→ **WORK TO COMPLETE**
Only the lines from the one containing "1. Preheat oven to 180°F Celsius" through the last line below should be written out, exactly and with both ends kept.

(Collected data)
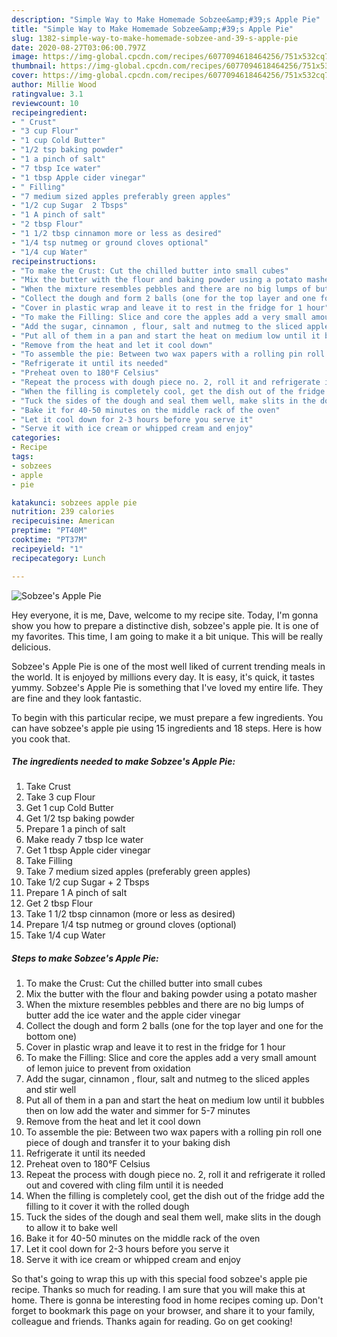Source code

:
```yaml
---
description: "Simple Way to Make Homemade Sobzee&amp;#39;s Apple Pie"
title: "Simple Way to Make Homemade Sobzee&amp;#39;s Apple Pie"
slug: 1382-simple-way-to-make-homemade-sobzee-and-39-s-apple-pie
date: 2020-08-27T03:06:00.797Z
image: https://img-global.cpcdn.com/recipes/6077094618464256/751x532cq70/sobzees-apple-pie-recipe-main-photo.jpg
thumbnail: https://img-global.cpcdn.com/recipes/6077094618464256/751x532cq70/sobzees-apple-pie-recipe-main-photo.jpg
cover: https://img-global.cpcdn.com/recipes/6077094618464256/751x532cq70/sobzees-apple-pie-recipe-main-photo.jpg
author: Millie Wood
ratingvalue: 3.1
reviewcount: 10
recipeingredient:
- " Crust"
- "3 cup Flour"
- "1 cup Cold Butter"
- "1/2 tsp baking powder"
- "1 a pinch of salt"
- "7 tbsp Ice water"
- "1 tbsp Apple cider vinegar"
- " Filling"
- "7 medium sized apples preferably green apples"
- "1/2 cup Sugar  2 Tbsps"
- "1 A pinch of salt"
- "2 tbsp Flour"
- "1 1/2 tbsp cinnamon more or less as desired"
- "1/4 tsp nutmeg or ground cloves optional"
- "1/4 cup Water"
recipeinstructions:
- "To make the Crust: Cut the chilled butter into small cubes"
- "Mix the butter with the flour and baking powder using a potato masher"
- "When the mixture resembles pebbles and there are no big lumps of butter add the ice water and the apple cider vinegar"
- "Collect the dough and form 2 balls (one for the top layer and one for the bottom one)"
- "Cover in plastic wrap and leave it to rest in the fridge for 1 hour"
- "To make the Filling: Slice and core the apples add a very small amount of lemon juice to prevent from oxidation"
- "Add the sugar, cinnamon , flour, salt and nutmeg to the sliced apples and stir well"
- "Put all of them in a pan and start the heat on medium low until it bubbles then on low add the water and simmer for 5-7 minutes"
- "Remove from the heat and let it cool down"
- "To assemble the pie: Between two wax papers with a rolling pin roll one piece of dough and transfer it to your baking dish"
- "Refrigerate it until its needed"
- "Preheat oven to 180°F Celsius"
- "Repeat the process with dough piece no. 2, roll it and refrigerate it rolled out and covered with cling film until it is needed"
- "When the filling is completely cool, get the dish out of the fridge add the filling to it cover it with the rolled dough"
- "Tuck the sides of the dough and seal them well, make slits in the dough to allow it to bake well"
- "Bake it for 40-50 minutes on the middle rack of the oven"
- "Let it cool down for 2-3 hours before you serve it"
- "Serve it with ice cream or whipped cream and enjoy"
categories:
- Recipe
tags:
- sobzees
- apple
- pie

katakunci: sobzees apple pie 
nutrition: 239 calories
recipecuisine: American
preptime: "PT40M"
cooktime: "PT37M"
recipeyield: "1"
recipecategory: Lunch

---
```



![Sobzee&#39;s Apple Pie](https://img-global.cpcdn.com/recipes/6077094618464256/751x532cq70/sobzees-apple-pie-recipe-main-photo.jpg)

Hey everyone, it is me, Dave, welcome to my recipe site. Today, I'm gonna show you how to prepare a distinctive dish, sobzee&#39;s apple pie. It is one of my favorites. This time, I am going to make it a bit unique. This will be really delicious.

Sobzee&#39;s Apple Pie is one of the most well liked of current trending meals in the world. It is enjoyed by millions every day. It is easy, it's quick, it tastes yummy. Sobzee&#39;s Apple Pie is something that I've loved my entire life. They are fine and they look fantastic.




To begin with this particular recipe, we must prepare a few ingredients. You can have sobzee&#39;s apple pie using 15 ingredients and 18 steps. Here is how you cook that.

<!--inarticleads1-->

##### The ingredients needed to make Sobzee&#39;s Apple Pie:

1. Take  Crust
1. Take 3 cup Flour
1. Get 1 cup Cold Butter
1. Get 1/2 tsp baking powder
1. Prepare 1 a pinch of salt
1. Make ready 7 tbsp Ice water
1. Get 1 tbsp Apple cider vinegar
1. Take  Filling
1. Take 7 medium sized apples (preferably green apples)
1. Take 1/2 cup Sugar + 2 Tbsps
1. Prepare 1 A pinch of salt
1. Get 2 tbsp Flour
1. Take 1 1/2 tbsp cinnamon (more or less as desired)
1. Prepare 1/4 tsp nutmeg or ground cloves (optional)
1. Take 1/4 cup Water




<!--inarticleads2-->

##### Steps to make Sobzee&#39;s Apple Pie:

1. To make the Crust: Cut the chilled butter into small cubes
1. Mix the butter with the flour and baking powder using a potato masher
1. When the mixture resembles pebbles and there are no big lumps of butter add the ice water and the apple cider vinegar
1. Collect the dough and form 2 balls (one for the top layer and one for the bottom one)
1. Cover in plastic wrap and leave it to rest in the fridge for 1 hour
1. To make the Filling: Slice and core the apples add a very small amount of lemon juice to prevent from oxidation
1. Add the sugar, cinnamon , flour, salt and nutmeg to the sliced apples and stir well
1. Put all of them in a pan and start the heat on medium low until it bubbles then on low add the water and simmer for 5-7 minutes
1. Remove from the heat and let it cool down
1. To assemble the pie: Between two wax papers with a rolling pin roll one piece of dough and transfer it to your baking dish
1. Refrigerate it until its needed
1. Preheat oven to 180°F Celsius
1. Repeat the process with dough piece no. 2, roll it and refrigerate it rolled out and covered with cling film until it is needed
1. When the filling is completely cool, get the dish out of the fridge add the filling to it cover it with the rolled dough
1. Tuck the sides of the dough and seal them well, make slits in the dough to allow it to bake well
1. Bake it for 40-50 minutes on the middle rack of the oven
1. Let it cool down for 2-3 hours before you serve it
1. Serve it with ice cream or whipped cream and enjoy




So that's going to wrap this up with this special food sobzee&#39;s apple pie recipe. Thanks so much for reading. I am sure that you will make this at home. There is gonna be interesting food in home recipes coming up. Don't forget to bookmark this page on your browser, and share it to your family, colleague and friends. Thanks again for reading. Go on get cooking!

→ **TASK ANSWER**
1. Preheat oven to 180°F Celsius
1. Repeat the process with dough piece no. 2, roll it and refrigerate it rolled out and covered with cling film until it is needed
1. When the filling is completely cool, get the dish out of the fridge add the filling to it cover it with the rolled dough
1. Tuck the sides of the dough and seal them well, make slits in the dough to allow it to bake well
1. Bake it for 40-50 minutes on the middle rack of the oven
1. Let it cool down for 2-3 hours before you serve it
1. Serve it with ice cream or whipped cream and enjoy




So that's going to wrap this up with this special food sobzee&#39;s apple pie recipe. Thanks so much for reading. I am sure that you will make this at home. There is gonna be interesting food in home recipes coming up. Don't forget to bookmark this page on your browser, and share it to your family, colleague and friends. Thanks again for reading. Go on get cooking!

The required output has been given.